Daniel era mi esposo, el hombre por el cual había
abandonado mi tierra natal, mi familia y un futuro profesional prometedor pero
era, ante todo, mi amigo. Por eso, cuando varios días después volví a casa
llorando, tristísima, me cobijé entre sus brazos. Había regresado al circo,
envalentonada por mis fantasías sexocircenses. Fui a buscar al hombre de ojos
atigrados. La función ya había terminado. Toqué en su camerino y nadie
respondió. Tal vez me estaba esperando en el trapecio. Ahí lo vi columpiándose,
llevando sobre sus piernas a otra muchacha, haciendo sus fantasías realidad.
—Te juro que yo sólo quería volar −le dije a Daniel,
desconsolada.
..................
Música
de las esferas
Un susurro, cálido como el vaho de un amante, le produjo un cosquilleo en el oído derecho. Estaba sola, pero esa sensación le hizo recordar aquel domingo en casa de su abuela, cuando soltó el libro que estaba leyendo para rascarse la oreja y preguntó a la anciana:
—¿Escuchaste,
abuela? —y metió el dedo índice en la cavidad de su oído para tratar de
limpiarlo y mejorar aún más su audición.
—¿Qué
cosa?
—Ese
murmullo, como de palabras envueltas en susurros.
—No
oí nada. Debe ser que alguien está pensando en ti, hijita.
Aquel lejano día no pudo comprobarlo ni le dio importancia
pero, esta vez, decidió poner atención al susurro y tratar de descifrar su
mensaje. ¿Sería Enrique? Cerró los ojos y, en su afán de identificar aquel
runrún, escuchó detenidamente todos los sonidos que la rodeaban. Se maravilló
al detectar la variedad inmensa de timbres, de ritmos, de frecuencias que podía
registrar y de los que por lo general no era consciente. Imaginó su procedencia
y la distancia, el tamaño y las características de quién o qué los originaba.

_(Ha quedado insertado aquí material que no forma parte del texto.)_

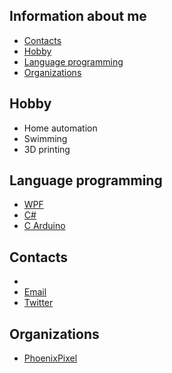 ## Information about me

- [Contacts](#contacts)
- [Hobby](#hobby)
- [Language programming](#lang_prog)
- [Organizations](#org)


## Hobby <a name = "hobby"></a>

- Home automation
- Swimming
- 3D printing


## Language programming <a name = "lang_prog"></a>

- [WPF](https://visualstudio.microsoft.com/it/vs/features/wpf/)
- [C#](https://docs.microsoft.com/it-it/dotnet/csharp/)
- [C Arduino](https://www.arduino.cc/reference/en/)


## Contacts <a name = "contacts"></a>

- <li><a href="mailto:luke.screwdriver@gmail.com">Email</li>
- [Twitter](https://twitter.com/LukeScrewdriver)


## Organizations <a name = "org"></a>

- [PhoenixPixel](https://github.com/phoenixpixel-it)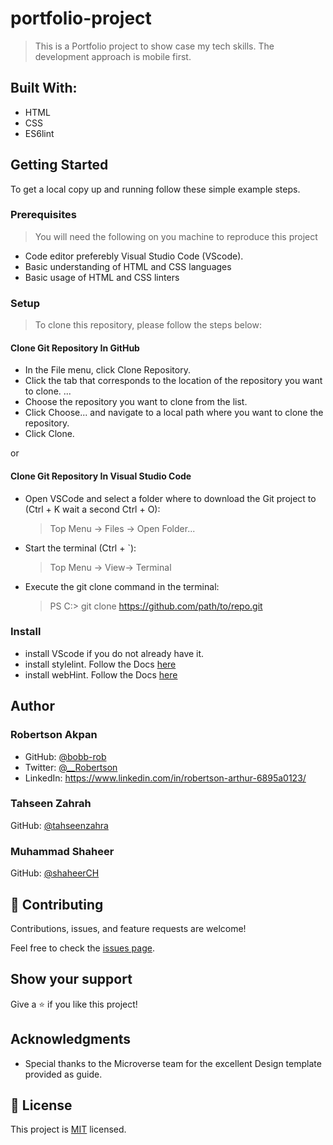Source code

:# portfolio-project

> This is a Portfolio project to show case my tech skills. The development approach is mobile first.

## Built With:

- HTML
- CSS
- ES6lint

## Getting Started

To get a local copy up and running follow these simple example steps.

### Prerequisites

> You will need the following on you machine to reproduce this project

- Code editor preferebly Visual Studio Code (VScode).
- Basic understanding of HTML and CSS languages
- Basic usage of HTML and CSS linters

### Setup

> To clone this repository, please follow the steps below:
#### **Clone Git Repository In GitHub**

- In the File menu, click Clone Repository.
- Click the tab that corresponds to the location of the repository you want to clone. ...
- Choose the repository you want to clone from the list.
- Click Choose... and navigate to a local path where you want to clone the repository.
- Click Clone.

or

#### **Clone Git Repository In Visual Studio Code**

- Open VSCode and select a folder where to download the Git project to (Ctrl + K wait a second Ctrl + O):
  > Top Menu -> Files -> Open Folder...

- Start the terminal (Ctrl + `):
  > Top Menu -> View-> Terminal

- Execute the git clone command in the terminal:
  > PS C:\> git clone https://github.com/path/to/repo.git

### Install

- install VScode if you do not already have it.
- install stylelint. Follow the Docs [here](https://stylelint.io/user-guide/get-started)
- install webHint. Follow the Docs [here](https://webhint.io/docs/user-guide/#install-webhint)

## Author

### Robertson Akpan

- GitHub: [@bobb-rob](https://github.com/bobb-Rob)
- Twitter: [@\_\_Robertson](https://twitter.com/___Robertson)
- LinkedIn: https://www.linkedin.com/in/robertson-arthur-6895a0123/

### Tahseen Zahrah
GitHub: [@tahseenzahra](https://github.com/tahseenzahra)

### Muhammad Shaheer
GitHub: [@shaheerCH](https://github.com/shaheerCH)

## 🤝 Contributing

Contributions, issues, and feature requests are welcome!

Feel free to check the [issues page](../../issues/).

## Show your support

Give a ⭐️ if you like this project!

## Acknowledgments

- Special thanks to the Microverse team for the excellent Design template provided as guide.

## 📝 License

This project is [MIT](./MIT.md) licensed.
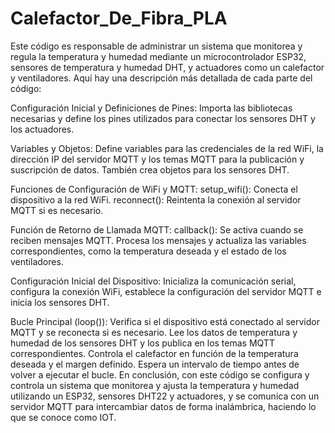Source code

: # Calefactor_De_Fibra_PLA
Este código es responsable de administrar un sistema que monitorea y regula la temperatura y humedad mediante un microcontrolador ESP32, sensores de temperatura y humedad DHT, y actuadores como un calefactor y ventiladores. Aquí hay una descripción más detallada de cada parte del código:

Configuración Inicial y Definiciones de Pines:
Importa las bibliotecas necesarias y define los pines utilizados para conectar los sensores DHT y los actuadores.

Variables y Objetos:
Define variables para las credenciales de la red WiFi, la dirección IP del servidor MQTT y los temas MQTT para la publicación y suscripción de datos. También crea objetos para los sensores DHT.

Funciones de Configuración de WiFi y MQTT:
setup_wifi(): Conecta el dispositivo a la red WiFi.
reconnect(): Reintenta la conexión al servidor MQTT si es necesario.

Función de Retorno de Llamada MQTT:
callback(): Se activa cuando se reciben mensajes MQTT. Procesa los mensajes y actualiza las variables correspondientes, como la temperatura deseada y el estado de los ventiladores.

Configuración Inicial del Dispositivo:
Inicializa la comunicación serial, configura la conexión WiFi, establece la configuración del servidor MQTT e inicia los sensores DHT.

Bucle Principal (loop()):
Verifica si el dispositivo está conectado al servidor MQTT y se reconecta si es necesario.
Lee los datos de temperatura y humedad de los sensores DHT y los publica en los temas MQTT correspondientes.
Controla el calefactor en función de la temperatura deseada y el margen definido.
Espera un intervalo de tiempo antes de volver a ejecutar el bucle.
En conclusión, con este código se configura y controla un sistema que monitorea y ajusta la temperatura y humedad utilizando un ESP32, sensores DHT22 y actuadores, y se comunica con un servidor MQTT para intercambiar datos de forma inalámbrica, haciendo lo que se conoce como IOT.
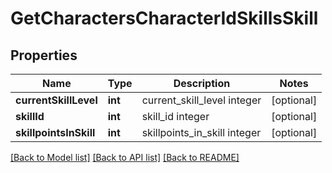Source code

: # GetCharactersCharacterIdSkillsSkill

## Properties
Name | Type | Description | Notes
------------ | ------------- | ------------- | -------------
**currentSkillLevel** | **int** | current_skill_level integer | [optional] 
**skillId** | **int** | skill_id integer | [optional] 
**skillpointsInSkill** | **int** | skillpoints_in_skill integer | [optional] 

[[Back to Model list]](../README.md#documentation-for-models) [[Back to API list]](../README.md#documentation-for-api-endpoints) [[Back to README]](../README.md)


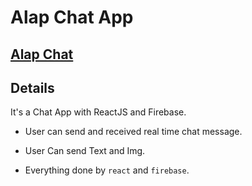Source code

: # Alap Chat App

## [Alap Chat](https://alap-chat-5e69a.web.app/)

## Details

It's a Chat App with ReactJS and Firebase.

- User can send and received real time chat message.

- User Can send Text and Img.

- Everything done by `react` and `firebase`.
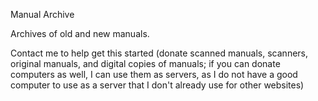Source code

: Manual Archive

Archives of old and new manuals.

Contact me to help get this started (donate scanned manuals, scanners, original manuals, and digital copies of manuals; if you can donate computers as well, I can use them as servers, as I do not have a good computer to use as a server that I don't already use for other websites)

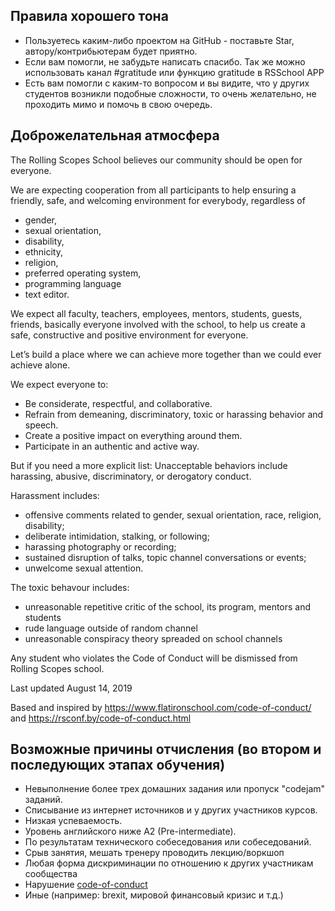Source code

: ## Правила хорошего тона
- Пользуетесь каким-либо проектом на GitHub - поставьте Star, автору/контрибьютерам будет приятно.
- Если вам помогли, не забудьте написать спасибо. Так же можно использовать канал #gratitude или функцию gratitude в RSSchool APP
- Есть вам помогли с каким-то вопросом и вы видите, что у других студентов возникли подобные сложности, то очень желательно, не проходить мимо и помочь в свою очередь.

## Доброжелательная атмосфера
The Rolling Scopes School believes our community should be open for everyone. 

We are expecting cooperation from all participants to help ensuring a friendly, safe, and welcoming environment for everybody, regardless of 

* gender, 
* sexual orientation, 
* disability, 
* ethnicity, 
* religion, 
* preferred operating system, 
* programming language
* text editor.

We expect all faculty, teachers, employees, mentors, students, guests, friends, basically everyone involved with the school, to help us create a safe, constructive 
 and positive environment for everyone. 

Let’s build a place where we can achieve more together than we could ever achieve alone.

We expect everyone to:

* Be considerate, respectful, and collaborative.
* Refrain from demeaning, discriminatory, toxic or harassing behavior and speech.
* Create a positive impact on everything around them.
* Participate in an authentic and active way.

But if you need a more explicit list: Unacceptable behaviors include harassing, abusive, discriminatory, or derogatory conduct. 

Harassment includes: 
* offensive comments related to gender, sexual orientation, race, religion, disability; 
* deliberate intimidation, stalking, or following; 
* harassing photography or recording; 
* sustained disruption of talks, topic channel conversations or events; 
* unwelcome sexual attention.

The toxic behavour includes:
* unreasonable repetitive critic of the school, its program, mentors and students
* rude language outside of random channel 
* unreasonable conspiracy theory spreaded on school channels

Any student who violates the Code of Conduct will be dismissed from Rolling Scopes school.

Last updated August 14, 2019

Based and inspired by https://www.flatironschool.com/code-of-conduct/ and https://rsconf.by/code-of-conduct.html

## Возможные причины отчисления (во втором и последующих этапах обучения)
  - Невыполнение более трех домашних задания или пропуск "codejam" заданий.
  - Списывание из интернет источников и у других участников курсов.
  - Низкая успеваемость.
  - Уровень английского ниже A2 (Pre-intermediate). 
  - По результатам технического собеседования или собеседований.
  - Срыв занятия, мешать тренеру проводить лекцию/воркшоп
  - Любая форма дискриминации по отношению к других участникам сообщества
  - Нарушение [code-of-conduct](code-of-conduct.md)
  - Иные (например: brexit, мировой финансовый кризис и т.д.)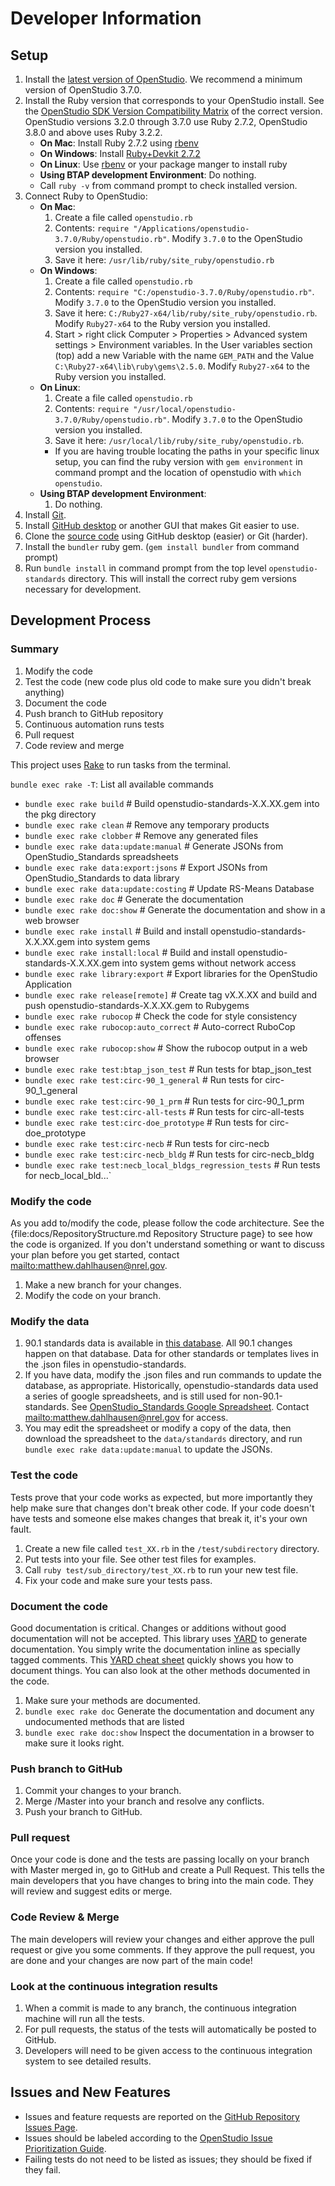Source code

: # Developer Information

## Setup
1. Install the [latest version of OpenStudio](https://www.openstudio.net/downloads). We recommend a minimum version of OpenStudio 3.7.0.
2. Install the Ruby version that corresponds to your OpenStudio install. See the [OpenStudio SDK Version Compatibility Matrix](https://github.com/NREL/OpenStudio/wiki/OpenStudio-SDK-Version-Compatibility-Matrix) of the correct version. OpenStudio versions 3.2.0 through 3.7.0 use Ruby 2.7.2, OpenStudio 3.8.0 and above uses Ruby 3.2.2.
	-	**On Mac**: Install Ruby 2.7.2 using [rbenv](http://octopress.org/docs/setup/rbenv/)
	- **On Windows**: Install [Ruby+Devkit 2.7.2](https://rubyinstaller.org/downloads/archives)
	- **On Linux**: Use [rbenv](http://octopress.org/docs/setup/rbenv/) or your package manger to install ruby
	- **Using BTAP development Environment**: Do nothing.
	- Call `ruby -v` from command prompt to check installed version.
3. Connect Ruby to OpenStudio:
	-	**On Mac**:
		1. Create a file called `openstudio.rb`
		2. Contents: `require "/Applications/openstudio-3.7.0/Ruby/openstudio.rb"`. Modify `3.7.0` to the OpenStudio version you installed.
		3. Save it here: `/usr/lib/ruby/site_ruby/openstudio.rb`
	-	**On Windows**:
		1. Create a file called `openstudio.rb`
		2. Contents: `require "C:/openstudio-3.7.0/Ruby/openstudio.rb"`.  Modify `3.7.0` to the OpenStudio version you installed.
		3. Save it here: `C:/Ruby27-x64/lib/ruby/site_ruby/openstudio.rb`.  Modify `Ruby27-x64` to the Ruby version you installed.
		4. Start > right click Computer > Properties > Advanced system settings > Environment variables.  In the User variables section (top) add a new Variable with the name `GEM_PATH` and the Value `C:\Ruby27-x64\lib\ruby\gems\2.5.0`. Modify `Ruby27-x64` to the Ruby version you installed.
	- **On Linux**:
		1. Create a file called `openstudio.rb`
		2. Contents: `require "/usr/local/openstudio-3.7.0/Ruby/openstudio.rb"`. Modify `3.7.0` to the OpenStudio version you installed.
		3. Save it here: `/usr/local/lib/ruby/site_ruby/openstudio.rb`.
      - If you are having trouble locating the paths in your specific linux setup, you can find the ruby version with `gem environment` in command prompt and the location of openstudio with `which openstudio`.
	- **Using BTAP development Environment**:
		1. Do nothing.
4. Install [Git](https://git-scm.com/).
5. Install [GitHub desktop](https://desktop.github.com/) or another GUI that makes Git easier to use.
6. Clone the [source code](https://github.com/NREL/openstudio-standards.git) using GitHub desktop (easier) or Git (harder).
7. Install the `bundler` ruby gem. (`gem install bundler` from command prompt)
8. Run `bundle install` in command prompt from the top level `openstudio-standards` directory. This will install the correct ruby gem versions necessary for development.

## Development Process

### Summary
1. Modify the code
2. Test the code (new code plus old code to make sure you didn't break anything)
3. Document the code
5. Push branch to GitHub repository
6. Continuous automation runs tests
7. Pull request
8. Code review and merge

This project uses [Rake](http://rake.rubyforge.org/) to run tasks from the terminal.

`bundle exec rake -T`: List all available commands
- `bundle exec rake build`                    # Build openstudio-standards-X.X.XX.gem into the pkg directory
- `bundle exec rake clean`                    # Remove any temporary products
- `bundle exec rake clobber`                  # Remove any generated files
- `bundle exec rake data:update:manual`       # Generate JSONs from OpenStudio_Standards spreadsheets
- `bundle exec rake data:export:jsons`        # Export JSONs from OpenStudio_Standards to data library
- `bundle exec rake data:update:costing`      # Update RS-Means Database
- `bundle exec rake doc`                      # Generate the documentation
- `bundle exec rake doc:show`                 # Generate the documentation and show in a web browser
- `bundle exec rake install`                  # Build and install openstudio-standards-X.X.XX.gem into system gems
- `bundle exec rake install:local`            # Build and install openstudio-standards-X.X.XX.gem into system gems without network access
- `bundle exec rake library:export`           # Export libraries for the OpenStudio Application
- `bundle exec rake release[remote]`          # Create tag vX.X.XX and build and push openstudio-standards-X.X.XX.gem to Rubygems
- `bundle exec rake rubocop`                  # Check the code for style consistency
- `bundle exec rake rubocop:auto_correct`     # Auto-correct RuboCop offenses
- `bundle exec rake rubocop:show`             # Show the rubocop output in a web browser
- `bundle exec rake test:btap_json_test`      # Run tests for btap_json_test
- `bundle exec rake test:circ-90_1_general`   # Run tests for circ-90_1_general
- `bundle exec rake test:circ-90_1_prm`       # Run tests for circ-90_1_prm
- `bundle exec rake test:circ-all-tests`      # Run tests for circ-all-tests
- `bundle exec rake test:circ-doe_prototype`  # Run tests for circ-doe_prototype
- `bundle exec rake test:circ-necb`           # Run tests for circ-necb
- `bundle exec rake test:circ-necb_bldg`      # Run tests for circ-necb_bldg
- `bundle exec rake test:necb_local_bldgs_regression_tests`  # Run tests for necb_local_bld...`

### Modify the code
As you add to/modify the code, please follow the code architecture. See the {file:docs/RepositoryStructure.md Repository Structure page} to see how the code is organized.  If you don't understand something or want to discuss your plan before you get started, contact <mailto:matthew.dahlhausen@nrel.gov>.
1. Make a new branch for your changes.
2. Modify the code on your branch.

### Modify the data
1. 90.1 standards data is available in [this database](https://github.com/pnnl/building-energy-standards-data). All 90.1 changes happen on that database. Data for other standards or templates lives in the .json files in openstudio-standards.
2. If you have data, modify the .json files and run commands to update the database, as appropriate. Historically, openstudio-standards data used a series of google spreadsheets, and is still used for non-90.1-standards. See [OpenStudio_Standards Google Spreadsheet](https://drive.google.com/drive/folders/1x7yEU4jnKw-gskLBih8IopStwl0KAMEi?usp=sharing). Contact <mailto:matthew.dahlhausen@nrel.gov> for access.
3. You may edit the spreadsheet or modify a copy of the data, then download the spreadsheet to the `data/standards` directory, and run `bundle exec rake data:update:manual` to update the JSONs.

### Test the code
Tests prove that your code works as expected, but more importantly they help make sure that changes don't break other code. If your code doesn't have tests and someone else makes changes that break it, it's your own fault.
1. Create a new file called `test_XX.rb` in the `/test/subdirectory` directory.
2. Put tests into your file. See other test files for examples.
2. Call `ruby test/sub_directory/test_XX.rb` to run your new test file.
3. Fix your code and make sure your tests pass.

### Document the code
Good documentation is critical. Changes or additions without good documentation will not be accepted. This library uses [YARD](http://yardoc.org/) to generate documentation. You simply write the documentation inline as specially tagged comments. This [YARD cheat sheet](https://gist.github.com/chetan/1827484#methods) quickly shows you how to document things. You can also look at the other methods documented in the code.

1. Make sure your methods are documented.
2. `bundle exec rake doc` Generate the documentation and document any undocumented methods that are listed
3. `bundle exec rake doc:show` Inspect the documentation in a browser to make sure it looks right.

### Push branch to GitHub
1. Commit your changes to your branch.
2. Merge /Master into your branch and resolve any conflicts.
3. Push your branch to GitHub.

### Pull request
Once your code is done and the tests are passing locally on your branch with Master merged in, go to GitHub and create a Pull Request.  This tells the main developers that you have changes to bring into the main code. They will review and suggest edits or merge.

### Code Review & Merge
The main developers will review your changes and either approve the pull request or give you some comments.  If they approve the pull request, you are done and your changes are now part of the main code!

### Look at the continuous integration results
1. When a commit is made to any branch, the continuous integration machine will run all the tests.
2. For pull requests, the status of the tests will automatically be posted to GitHub.
3. Developers will need to be given access to the continuous integration system to see detailed results.

## Issues and New Features
  - Issues and feature requests are reported on the [GitHub Repository Issues Page](https://github.com/NREL/openstudio-standards/issues).
  - Issues should be labeled according to the [OpenStudio Issue Prioritization Guide](https://github.com/NREL/OpenStudio/wiki/Issue-Prioritization).
  - Failing tests do not need to be listed as issues; they should be fixed if they fail.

Era un enorme radar, y eso la mantuvo entretenida mucho rato.
Seleccionó
los que más le gustaban. Pensó en el misterio de los sonidos ordenados que
producían música deliciosa para su alma. Ese pensamiento se concatenó con el
recuerdo de aquella primera fiesta de secundaria, musicalizada con suaves
melodías, en que bailó abrazada al muchacho que la hizo despertar al amor. Sólo
bailó esa pieza, pero el efecto embriagador aparecería cada vez que a sus oídos
llegaba la melodía. ¡Mmmm!
Volvió
a concentrarse para tratar de percibir nuevamente aquellas palabras casi
imperceptibles que le produjeron comezón en la oreja, pero una ráfaga de viento
la llevó a imaginar los sonidos propios de la naturaleza: el mar, las
tormentas, las cascadas, las erupciones… ¿Cómo sería la voz del mundo? ¿Cuál la
base rítmica del universo? Según Pitágoras, los cuerpos celestes producen
sonidos que al combinarse forman la llamada música de las esferas.
¡Ding,
dong!, ¡ding, dong!
El
timbre la sacó abruptamente de sus reflexiones. Al abrir, se sorprendió de ver
a Enrique.
—Estaba
pensando en ti y quise venir a saludarte.
—¡Vaya,
tal vez mi abuela tenía razón!
—¿A
qué te refieres?
—Shh…,
pasa.
Él
no intenta comprender. Entra y la sigue muy de cerca por el pasillo hacia la
sala. Da un paso largo y la abraza por la espalda. Comienza a acariciar su
cuerpo y con la lengua recorre los valles y cordilleras de su oreja. Ella
siente que el universo se posa ahí para comenzar una fiesta de luces, de
cometas, de astros celestiales girando en torno del placer. Su oreja, otrora
miniatura de esponja comprimida, crece con su saliva fértil y todo él cabe en
ella. Con voz tenue lanza palabras sueltas en la catedral de su intimidad sonora,
esa que minutos antes había estado afinando al capturar el torrente de sonidos
a su alrededor. El eco se convierte en un concierto de adoración a Eros y poco
después escucha la música de las esferas, la armonía del cosmos, los sonidos
divinos que conducen a Dios, y Esther se pregunta ¿qué estaría haciendo
Pitágoras cuando la oyó por primera vez?